Your instructions
Exactly as written, set down every entry once more.

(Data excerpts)
__________________________________________________

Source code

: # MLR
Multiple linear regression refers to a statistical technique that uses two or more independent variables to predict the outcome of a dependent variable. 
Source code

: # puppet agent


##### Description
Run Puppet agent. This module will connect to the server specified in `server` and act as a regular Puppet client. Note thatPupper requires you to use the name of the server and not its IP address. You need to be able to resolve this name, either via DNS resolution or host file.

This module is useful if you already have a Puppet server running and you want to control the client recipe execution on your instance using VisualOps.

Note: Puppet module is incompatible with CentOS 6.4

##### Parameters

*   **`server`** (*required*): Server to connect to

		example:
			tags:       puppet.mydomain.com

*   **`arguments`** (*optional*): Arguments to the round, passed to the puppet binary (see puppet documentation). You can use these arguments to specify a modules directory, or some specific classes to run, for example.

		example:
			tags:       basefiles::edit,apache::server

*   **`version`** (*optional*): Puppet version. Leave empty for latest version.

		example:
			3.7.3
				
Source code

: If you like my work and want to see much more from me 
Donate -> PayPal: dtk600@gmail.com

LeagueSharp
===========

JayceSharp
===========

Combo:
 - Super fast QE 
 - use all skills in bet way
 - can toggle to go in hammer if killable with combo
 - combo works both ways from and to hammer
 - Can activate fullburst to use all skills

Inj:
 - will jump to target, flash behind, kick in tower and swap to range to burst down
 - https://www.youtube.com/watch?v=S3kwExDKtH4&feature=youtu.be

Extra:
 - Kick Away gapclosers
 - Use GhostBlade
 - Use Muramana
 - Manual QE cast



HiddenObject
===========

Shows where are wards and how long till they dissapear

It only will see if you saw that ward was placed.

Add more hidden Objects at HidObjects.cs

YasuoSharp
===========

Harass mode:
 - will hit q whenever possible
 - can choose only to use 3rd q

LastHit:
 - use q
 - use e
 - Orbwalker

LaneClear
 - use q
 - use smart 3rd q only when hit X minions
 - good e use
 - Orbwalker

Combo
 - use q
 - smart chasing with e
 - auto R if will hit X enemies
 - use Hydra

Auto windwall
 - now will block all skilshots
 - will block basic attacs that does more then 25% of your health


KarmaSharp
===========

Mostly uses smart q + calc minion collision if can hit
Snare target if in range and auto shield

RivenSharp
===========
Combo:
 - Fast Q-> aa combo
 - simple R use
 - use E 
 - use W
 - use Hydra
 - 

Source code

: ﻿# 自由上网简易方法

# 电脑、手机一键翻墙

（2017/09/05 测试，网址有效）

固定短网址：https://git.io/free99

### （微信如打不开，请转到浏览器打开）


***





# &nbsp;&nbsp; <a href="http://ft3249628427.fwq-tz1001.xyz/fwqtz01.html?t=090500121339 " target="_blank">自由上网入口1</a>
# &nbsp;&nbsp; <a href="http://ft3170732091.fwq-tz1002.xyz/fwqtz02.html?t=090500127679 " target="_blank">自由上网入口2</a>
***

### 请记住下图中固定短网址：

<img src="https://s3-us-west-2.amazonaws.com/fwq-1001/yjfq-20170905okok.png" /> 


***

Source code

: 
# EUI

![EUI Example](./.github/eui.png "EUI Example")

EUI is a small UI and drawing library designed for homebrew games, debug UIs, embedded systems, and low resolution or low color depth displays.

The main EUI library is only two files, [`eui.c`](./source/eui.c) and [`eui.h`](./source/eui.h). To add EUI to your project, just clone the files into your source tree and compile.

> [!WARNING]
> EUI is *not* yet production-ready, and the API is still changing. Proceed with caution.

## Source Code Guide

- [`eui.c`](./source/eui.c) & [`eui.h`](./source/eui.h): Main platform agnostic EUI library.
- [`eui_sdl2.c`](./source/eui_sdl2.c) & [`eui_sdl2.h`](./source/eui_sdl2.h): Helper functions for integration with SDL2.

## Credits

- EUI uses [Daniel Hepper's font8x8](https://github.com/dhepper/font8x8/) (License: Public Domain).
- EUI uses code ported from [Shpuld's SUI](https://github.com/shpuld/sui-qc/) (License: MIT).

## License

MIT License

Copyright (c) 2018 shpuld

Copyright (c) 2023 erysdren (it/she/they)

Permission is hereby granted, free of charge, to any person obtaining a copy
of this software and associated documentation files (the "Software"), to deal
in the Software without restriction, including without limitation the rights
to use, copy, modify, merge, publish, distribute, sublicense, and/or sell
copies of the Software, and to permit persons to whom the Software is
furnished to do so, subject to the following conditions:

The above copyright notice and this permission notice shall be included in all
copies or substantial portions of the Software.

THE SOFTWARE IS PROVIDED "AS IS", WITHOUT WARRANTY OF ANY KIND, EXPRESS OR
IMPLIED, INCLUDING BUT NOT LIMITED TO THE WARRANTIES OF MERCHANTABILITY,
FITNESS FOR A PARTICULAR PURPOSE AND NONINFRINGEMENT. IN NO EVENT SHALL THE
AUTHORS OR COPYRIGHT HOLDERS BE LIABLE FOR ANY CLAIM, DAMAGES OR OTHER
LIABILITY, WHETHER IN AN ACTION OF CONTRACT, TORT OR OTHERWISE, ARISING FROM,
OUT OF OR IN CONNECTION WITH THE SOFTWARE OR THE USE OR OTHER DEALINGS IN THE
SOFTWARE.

__________________________________________________

Output for this task
Source code

: # MLR
Multiple linear regression refers to a statistical technique that uses two or more independent variables to predict the outcome of a dependent variable. 
Source code

: # puppet agent


##### Description
Run Puppet agent. This module will connect to the server specified in `server` and act as a regular Puppet client. Note thatPupper requires you to use the name of the server and not its IP address. You need to be able to resolve this name, either via DNS resolution or host file.

This module is useful if you already have a Puppet server running and you want to control the client recipe execution on your instance using VisualOps.

Note: Puppet module is incompatible with CentOS 6.4

##### Parameters

*   **`server`** (*required*): Server to connect to

		example:
			tags:       puppet.mydomain.com

*   **`arguments`** (*optional*): Arguments to the round, passed to the puppet binary (see puppet documentation). You can use these arguments to specify a modules directory, or some specific classes to run, for example.

		example:
			tags:       basefiles::edit,apache::server

*   **`version`** (*optional*): Puppet version. Leave empty for latest version.

		example:
			3.7.3
				
Source code

: If you like my work and want to see much more from me 
Donate -> PayPal: dtk600@gmail.com

LeagueSharp
===========

JayceSharp
===========

Combo:
 - Super fast QE 
 - use all skills in bet way
 - can toggle to go in hammer if killable with combo
 - combo works both ways from and to hammer
 - Can activate fullburst to use all skills

Inj:
 - will jump to target, flash behind, kick in tower and swap to range to burst down
 - https://www.youtube.com/watch?v=S3kwExDKtH4&feature=youtu.be

Extra:
 - Kick Away gapclosers
 - Use GhostBlade
 - Use Muramana
 - Manual QE cast



HiddenObject
===========

Shows where are wards and how long till they dissapear

It only will see if you saw that ward was placed.

Add more hidden Objects at HidObjects.cs

YasuoSharp
===========

Harass mode:
 - will hit q whenever possible
 - can choose only to use 3rd q

LastHit:
 - use q
 - use e
 - Orbwalker

LaneClear
 - use q
 - use smart 3rd q only when hit X minions
 - good e use
 - Orbwalker

Combo
 - use q
 - smart chasing with e
 - auto R if will hit X enemies
 - use Hydra

Auto windwall
 - now will block all skilshots
 - will block basic attacs that does more then 25% of your health


KarmaSharp
===========

Mostly uses smart q + calc minion collision if can hit
Snare target if in range and auto shield

RivenSharp
===========
Combo:
 - Fast Q-> aa combo
 - simple R use
 - use E 
 - use W
 - use Hydra
 - 

Source code

: ﻿# 自由上网简易方法

# 电脑、手机一键翻墙

（2017/09/05 测试，网址有效）

固定短网址：https://git.io/free99

### （微信如打不开，请转到浏览器打开）


***





# &nbsp;&nbsp; <a href="http://ft3249628427.fwq-tz1001.xyz/fwqtz01.html?t=090500121339 " target="_blank">自由上网入口1</a>
# &nbsp;&nbsp; <a href="http://ft3170732091.fwq-tz1002.xyz/fwqtz02.html?t=090500127679 " target="_blank">自由上网入口2</a>
***

### 请记住下图中固定短网址：

<img src="https://s3-us-west-2.amazonaws.com/fwq-1001/yjfq-20170905okok.png" /> 


***

Source code

: 
# EUI

![EUI Example](./.github/eui.png "EUI Example")

EUI is a small UI and drawing library designed for homebrew games, debug UIs, embedded systems, and low resolution or low color depth displays.

The main EUI library is only two files, [`eui.c`](./source/eui.c) and [`eui.h`](./source/eui.h). To add EUI to your project, just clone the files into your source tree and compile.

> [!WARNING]
> EUI is *not* yet production-ready, and the API is still changing. Proceed with caution.

## Source Code Guide

- [`eui.c`](./source/eui.c) & [`eui.h`](./source/eui.h): Main platform agnostic EUI library.
- [`eui_sdl2.c`](./source/eui_sdl2.c) & [`eui_sdl2.h`](./source/eui_sdl2.h): Helper functions for integration with SDL2.

## Credits

- EUI uses [Daniel Hepper's font8x8](https://github.com/dhepper/font8x8/) (License: Public Domain).
- EUI uses code ported from [Shpuld's SUI](https://github.com/shpuld/sui-qc/) (License: MIT).

## License

MIT License

Copyright (c) 2018 shpuld

Copyright (c) 2023 erysdren (it/she/they)

Permission is hereby granted, free of charge, to any person obtaining a copy
of this software and associated documentation files (the "Software"), to deal
in the Software without restriction, including without limitation the rights
to use, copy, modify, merge, publish, distribute, sublicense, and/or sell
copies of the Software, and to permit persons to whom the Software is
furnished to do so, subject to the following conditions:

The above copyright notice and this permission notice shall be included in all
copies or substantial portions of the Software.

THE SOFTWARE IS PROVIDED "AS IS", WITHOUT WARRANTY OF ANY KIND, EXPRESS OR
IMPLIED, INCLUDING BUT NOT LIMITED TO THE WARRANTIES OF MERCHANTABILITY,
FITNESS FOR A PARTICULAR PURPOSE AND NONINFRINGEMENT. IN NO EVENT SHALL THE
AUTHORS OR COPYRIGHT HOLDERS BE LIABLE FOR ANY CLAIM, DAMAGES OR OTHER
LIABILITY, WHETHER IN AN ACTION OF CONTRACT, TORT OR OTHERWISE, ARISING FROM,
OUT OF OR IN CONNECTION WITH THE SOFTWARE OR THE USE OR OTHER DEALINGS IN THE
SOFTWARE.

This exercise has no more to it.